I know we have a lot to squeeze into our last couple of days in Garagos but at least I have a couple of days to relax when I get home before returning to work on Monday. I had hoped to visit the village of Hagaza which is about a 30 min drive from Garagos. Hagaza is famous for its hand crafted wood products made from hardwood grown in the locality. Like Garagos, this project was developed by a French Jesuit priest called Father Petros. He taught the local Christian community skills needed to produce beautiful wood carvings and then to develop this as a business. In the 1950's Jesuits came and settled in and number of poor, rural communities, bringing education, training and health and welfare where it was needed. In the governornate of Qena, they supported a number of communities, each developing a craft that has now become unique to each of those villages. Garagos is famous for its pottery, Hagaza for its wood crafts, Naqada for it's linen and cotton weaving.

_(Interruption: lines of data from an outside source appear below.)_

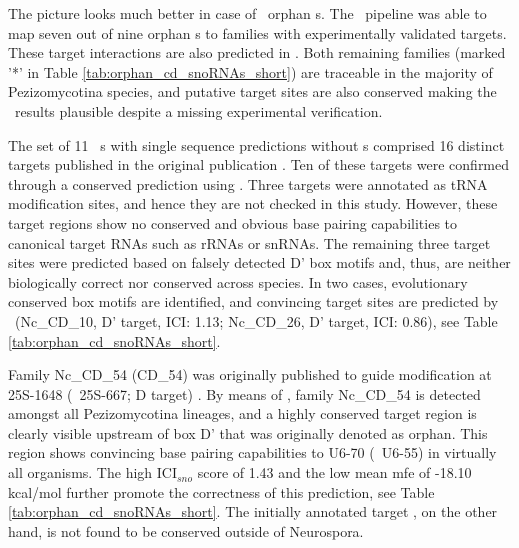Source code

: The picture looks much better in case of \afu\ orphan \sno s. The
\snostrip\ pipeline was able to map seven out of nine orphan \cd s to
families with experimentally validated targets. These target interactions
are also predicted in \afu. Both remaining families (marked  '*' in
Table \ref{tab:orphan_cd_snoRNAs_short}) are traceable in the majority of
Pezizomycotina species, and putative target sites are also conserved making
the \snostrip\ results plausible despite a missing experimental
verification.

The set of 11 \ncr\ \sno s with single sequence predictions without
 \sno s comprised 16 distinct targets
published in the original publication \cite{Li:2005}.  Ten of these targets
were confirmed through a conserved prediction using \snostrip.  Three
targets were annotated as tRNA modification sites, and hence they are not
checked in this study. However, these target regions show no conserved and
obvious base pairing capabilities to canonical target RNAs such as rRNAs or
snRNAs. The remaining three target sites were predicted based on falsely
detected D' box motifs and, thus, are neither biologically correct nor
conserved across species. In two cases, evolutionary conserved box motifs
are identified, and convincing target sites are predicted by \snostrip\
(Nc\_CD\_10, D' target, ICI: 1.13; Nc\_CD\_26, D' target, ICI: 0.86), see
Table \ref{tab:orphan_cd_snoRNAs_short}.

Family Nc\_CD\_54 (CD\_54) was originally published to guide modification
at 25S-1648 (\ncr\ 25S-667; D target) \cite{Liu:2009}. By means of
\snostrip, family Nc\_CD\_54 is detected amongst all Pezizomycotina
lineages, and a highly conserved target region is clearly visible upstream
of box D' that was originally denoted as orphan. This region shows
convincing base pairing capabilities to U6-70 (\ncr\ U6-55) in virtually
all organisms. The high ICI$_{sno}$ score of 1.43 and
the low mean mfe of -18.10 kcal/mol further promote the correctness of this
prediction, see Table \ref{tab:orphan_cd_snoRNAs_short}. The initially
annotated target \PFS{for box D}, on the other hand, is not found to be
conserved outside of Neurospora.

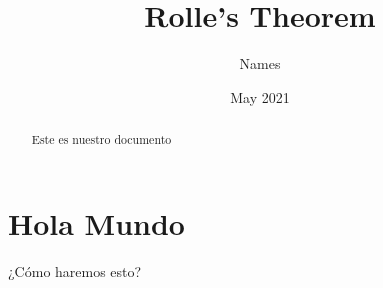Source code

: \documentclass{article}
\title{Rolle's Theorem}
\author{Names}
\date{May 2021}
\begin{document}
    \maketitle

    \begin{abstract}
        Este es nuestro documento
    \end{abstract}

    \section*{Hola Mundo}
    ¿Cómo haremos esto? 
\end{document}
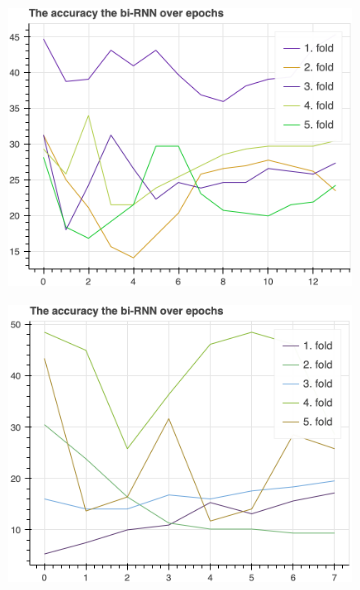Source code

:\begin{figure}[H]
\begin{subfigure}[b]{0.49\textwidth}
				\centering
				\includegraphics[width=\textwidth]{img/bi-RNN-accuracy.png}
			\end{subfigure}
			\begin{subfigure}[b]{0.49\textwidth}
				\centering
				\includegraphics[width=\textwidth]{img/bi-RNN-loss_values.png}
			\end{subfigure}
			\hfill
			\begin{subfigure}[b]{0.49\textwidth}
				\centering

\end{subfigure}
\end{figure}
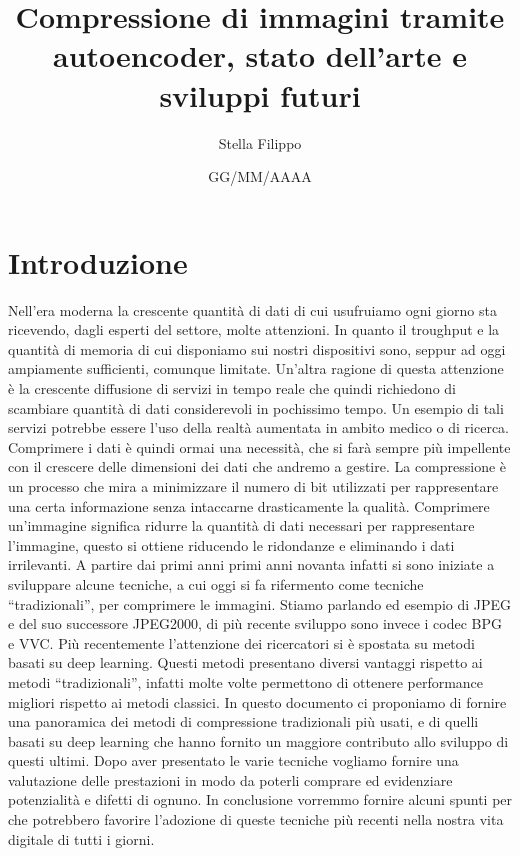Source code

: \documentclass[12pt,a4paper,twoside,openright]{extreport}
\title{Compressione di immagini tramite autoencoder, stato dell’arte e sviluppi futuri}
\author{Stella Filippo}
\date{GG/MM/AAAA}
\begin{document}
    \pagestyle{empty} %

    
    \cleardoublepage
    
    
    \cleardoublepage

    \pagestyle{plain} %

    \chapter*{Introduzione}
    Nell’era moderna la crescente quantità di dati di cui usufruiamo ogni giorno sta ricevendo, dagli esperti del settore, molte attenzioni. In quanto il troughput e la quantità di memoria di cui disponiamo sui nostri dispositivi sono, seppur ad oggi ampiamente sufficienti, comunque limitate. Un’altra ragione di questa attenzione è la crescente diffusione di servizi in tempo reale che quindi richiedono di scambiare quantità di dati considerevoli in pochissimo tempo. Un esempio di tali servizi potrebbe essere l’uso della realtà aumentata in ambito medico o di ricerca. Comprimere i dati è quindi ormai una necessità, che si farà sempre più impellente con il crescere delle dimensioni dei dati che andremo a gestire.
    La compressione è un processo che mira a minimizzare il numero di bit utilizzati per rappresentare una certa informazione senza intaccarne drasticamente la qualità.
    Comprimere un’immagine significa ridurre la quantità di dati necessari per rappresentare l’immagine, questo si ottiene riducendo le ridondanze e eliminando i dati irrilevanti.
    A partire dai primi anni primi anni novanta infatti si sono iniziate a sviluppare alcune tecniche, a cui oggi si fa rifermento come tecniche “tradizionali”, per comprimere le immagini. Stiamo parlando ed esempio di JPEG e del suo successore JPEG2000, di più recente sviluppo sono invece i codec BPG e VVC.
    Più recentemente l’attenzione dei ricercatori si è spostata su metodi basati su deep learning. Questi metodi presentano diversi vantaggi rispetto ai metodi “tradizionali”, infatti molte volte permettono di ottenere performance migliori rispetto ai metodi classici.
    In questo documento ci proponiamo di fornire una panoramica dei metodi di compressione tradizionali più usati, e di quelli basati su deep learning che hanno fornito un maggiore contributo allo sviluppo di questi ultimi. Dopo aver presentato le varie tecniche vogliamo fornire una valutazione delle prestazioni in modo da poterli comprare ed evidenziare potenzialità e difetti di ognuno. In conclusione vorremmo fornire alcuni spunti per che potrebbero favorire l’adozione di queste tecniche più recenti nella nostra vita digitale di tutti i giorni.
    \cleardoublepage
\end{document}
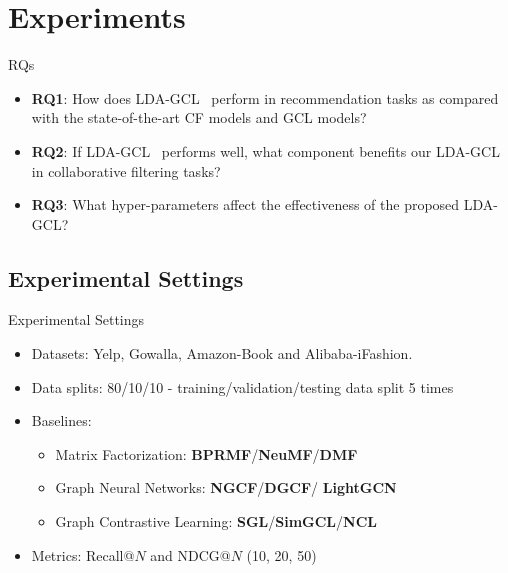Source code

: \documentclass[t]{beamer}
\begin{document}
\section{Experiments}
\begin{frame}[c]{RQs}
\begin{itemize}
    \item \textbf{RQ1}: How does LDA-GCL~ perform in recommendation tasks as compared with the state-of-the-art CF models and GCL models?
    \item \textbf{RQ2}: If LDA-GCL~ performs well, what component benefits our LDA-GCL~ in collaborative filtering tasks?     
    \item \textbf{RQ3}: What hyper-parameters affect the effectiveness of the proposed LDA-GCL? 
\end{itemize}
\end{frame}

\subsection{Experimental Settings}

\begin{frame}{Experimental Settings}

\begin{table}[H]
\centering
\caption{Statistics of the datasets used in this paper.}
\label{tb:dataset}
\end{table}

\begin{itemize}
    \item Datasets: Yelp, Gowalla, Amazon-Book and Alibaba-iFashion.
    \item Data splits: 80/10/10 - training/validation/testing data split 5 times
    \item Baselines: 
    \begin{itemize}
        \item Matrix Factorization: \textbf{BPRMF}/\textbf{NeuMF}/\textbf{DMF}
        \item Graph Neural Networks: \textbf{NGCF}/\textbf{DGCF}/ \textbf{LightGCN}
        \item Graph Contrastive Learning: \textbf{SGL}/\textbf{SimGCL}/\textbf{NCL}
    \end{itemize}
    \item Metrics: Recall@$N$ and NDCG@$N$ (10, 20, 50)
\end{itemize}
\end{frame}
\end{document}
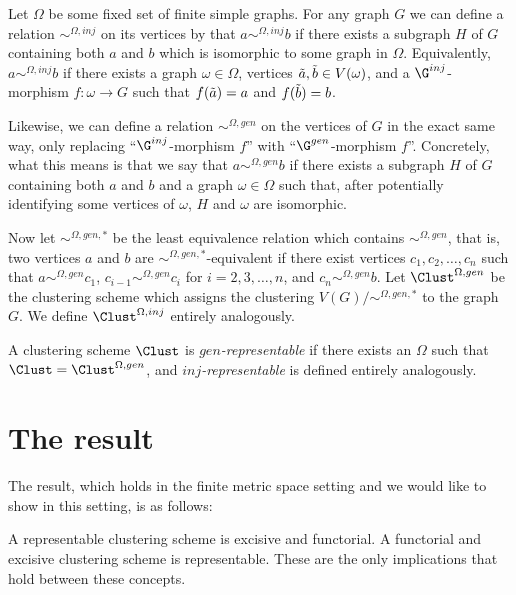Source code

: \documentclass[a4paper,reqno,oneside]{article} %
\begin{document}
\begin{definition}
Let $\Omega$ be some fixed set of finite simple graphs. For any graph $G$ we can define a relation $\sim^{\Omega,inj}$ on its vertices by that $a \sim^{\Omega, inj} b$ if there exists a subgraph $H$ of $G$ containing both $a$ and $b$ which is isomorphic to some graph in $\Omega$. Equivalently, $a \sim^{\Omega,inj} b$ if there exists a graph $\omega \in \Omega$, vertices $\Tilde{a}, \Tilde{b} \in V(\omega)$, and a $\G^{inj}$-morphism $f: \omega \to G$ such that $f(\Tilde{a}) = a$ and $f(\Tilde{b}) = b$.

Likewise, we can define a relation $\sim^{\Omega,gen}$ on the vertices of $G$ in the exact same way, only replacing ``$\G^{inj}$-morphism $f$'' with ``$\G^{gen}$-morphism $f$''. Concretely, what this means is that we say that $a \sim^{\Omega,gen} b$ if there exists a subgraph $H$ of $G$ containing both $a$ and $b$ and a graph $\omega \in \Omega$ such that, after potentially identifying some vertices of $\omega$, $H$ and $\omega$ are isomorphic.

Now let $\sim^{\Omega,gen,*}$ be the least equivalence relation which contains $\sim^{\Omega,gen}$, that is, two vertices $a$ and $b$ are $\sim^{\Omega,gen,*}$-equivalent if there exist vertices $c_1, c_2,\ldots, c_n$ such that $a \sim^{\Omega,gen} c_1$, $c_{i-1} \sim^{\Omega,gen} c_i$ for $i = 2, 3, \ldots, n$, and $c_n \sim^{\Omega,gen} b$. Let $\Clust^{\Omega, gen}$ be the clustering scheme which assigns the clustering $V(G)/{\sim}^{\Omega,gen,*}$ to the graph $G$. We define $\Clust^{\Omega, inj}$ entirely analogously.

A clustering scheme $\Clust$ is \emph{$gen$-representable} if there exists an $\Omega$ such that $\Clust = \Clust^{\Omega,gen}$, and \emph{$inj$-representable} is defined entirely analogously.
\end{definition}

\section{The result}

The result, which holds in the finite metric space setting and we would like to show in this setting, is as follows:

\begin{theorem}\label{excisive_iff_representable}
A representable clustering scheme is excisive and functorial. A functorial and excisive clustering scheme is representable. These are the only implications that hold between these concepts.
\end{theorem}
\end{document}
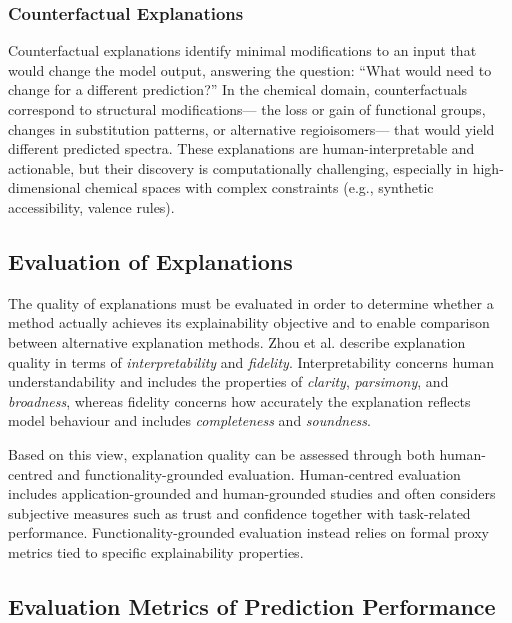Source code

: \subsubsection{Counterfactual Explanations}

Counterfactual explanations identify minimal modifications to an input that would change the model output, answering the question: ``What would need to change for a different prediction?'' \cite[p.~4]{Guidotti2018}
In the chemical domain, counterfactuals correspond to structural modifications--- the loss or gain of functional groups, changes in substitution patterns, or alternative regioisomers--- that would yield different predicted spectra. \cite[pp.~2--3]{Wellawatte2022}
These explanations are human-interpretable and actionable, but their discovery is computationally challenging, especially in high-dimensional chemical spaces with complex constraints (e.g., synthetic accessibility, valence rules).

\subsection{Evaluation of Explanations}

The quality of explanations must be evaluated in order to determine whether a method actually achieves its explainability objective and to enable comparison between alternative explanation methods. \cite[p.~1]{Zhou2021} 
Zhou et al. describe explanation quality in terms of \emph{interpretability} and \emph{fidelity}. 
Interpretability concerns human understandability and includes the properties of \emph{clarity}, \emph{parsimony}, and \emph{broadness}, whereas fidelity concerns how accurately the explanation reflects model behaviour and includes \emph{completeness} and \emph{soundness}. \cite[p.~3]{Zhou2021}

Based on this view, explanation quality can be assessed through both human-centred and functionality-grounded evaluation. Human-centred evaluation includes application-grounded and human-grounded studies and often considers subjective measures such as trust and confidence together with task-related performance.
Functionality-grounded evaluation instead relies on formal proxy metrics tied to specific explainability properties. \cite[p.~8]{Zhou2021} \cite[p.~10]{Zhou2021}

\subsection{Evaluation Metrics of Prediction Performance}

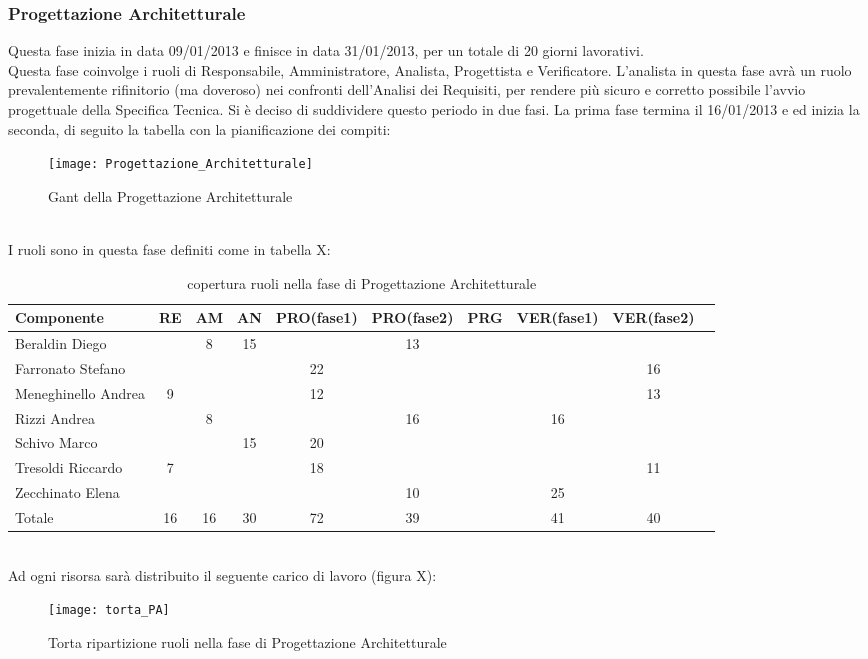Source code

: \subsubsection{Progettazione Architetturale}
Questa fase inizia in data 09/01/2013 e finisce in data 31/01/2013, per un totale di 20 giorni lavorativi. \\
Questa fase coinvolge i ruoli di Responsabile, Amministratore, Analista, Progettista e Verificatore.
L'analista in questa fase avrà un ruolo prevalentemente rifinitorio (ma doveroso) nei confronti dell'Analisi dei Requisiti, per rendere più sicuro e corretto possibile l'avvio progettuale della Specifica Tecnica.
Si è deciso di suddividere questo periodo in due fasi. La prima fase termina il 16/01/2013 e ed inizia la seconda, di seguito la tabella con la pianificazione dei compiti:\\
\begin{figure}[h]
  \texttt{[image: Progettazione\_Architetturale]}
\caption{Gant della Progettazione Architetturale }
\end{figure}\\
I ruoli sono in questa fase definiti come in tabella X:\\
\begin{table}[h]
\centering
\begin{tabular}{|l|c|c|c|c|c|c|c|cl|}
\hline
Componente& RE& AM& AN& PRO(fase1)& PRO(fase2)& PRG& VER(fase1)& VER(fase2)& \\
\hline
Beraldin Diego & & 8& 15& & 13& & & &\\
Farronato Stefano & & & & 22& & & & 16&\\
Meneghinello Andrea & 9& & & 12& & & & 13&\\
Rizzi Andrea & & 8& & & 16& & 16& &\\
Schivo Marco & & & 15& 20& & & & &\\
Tresoldi Riccardo & 7& & & 18& & & & 11&\\
Zecchinato Elena & & & & & 10& & 25& &\\
\hline
Totale & 16& 16& 30& 72& 39& & 41& 40&\\
\hline
\end{tabular}
\caption{copertura ruoli nella fase di Progettazione Architetturale}
\end{table}\\
Ad ogni risorsa sarà distribuito il seguente carico di lavoro (figura X):\\
\begin{figure}[h]
  \texttt{[image: torta\_PA]}
\caption{Torta ripartizione ruoli nella fase di Progettazione Architetturale}
\end{figure}\\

Peter and I are still allocating time to the 1001 Nights hand craft project but have not been purchasing the products in the volumes that we originally planned to due to the uncertainty of the current political environment. However, we are still both very interested in promoting regional handcrafts of Upper Egypt and will continue to discover more about the history of the traditional handcrafts and the people that produce them. At the moment any spare time we have, is being dedicated to what we are calling the Garagos History Project. For the last six months we have been doing a lot of internet research to try and document a timeline going as far back into the history of Garagos as we can. The earliest documented reference to Garagos that we can find relates to St Verena who we understand was born in Garagos in the year 279 A.D. We also read that she was born into a noble Christian family and was the sister of St Maurice who was part of the Theban Legion. St Verena's mother was thought to have supervised the tailoring of the priests and deacons outfits.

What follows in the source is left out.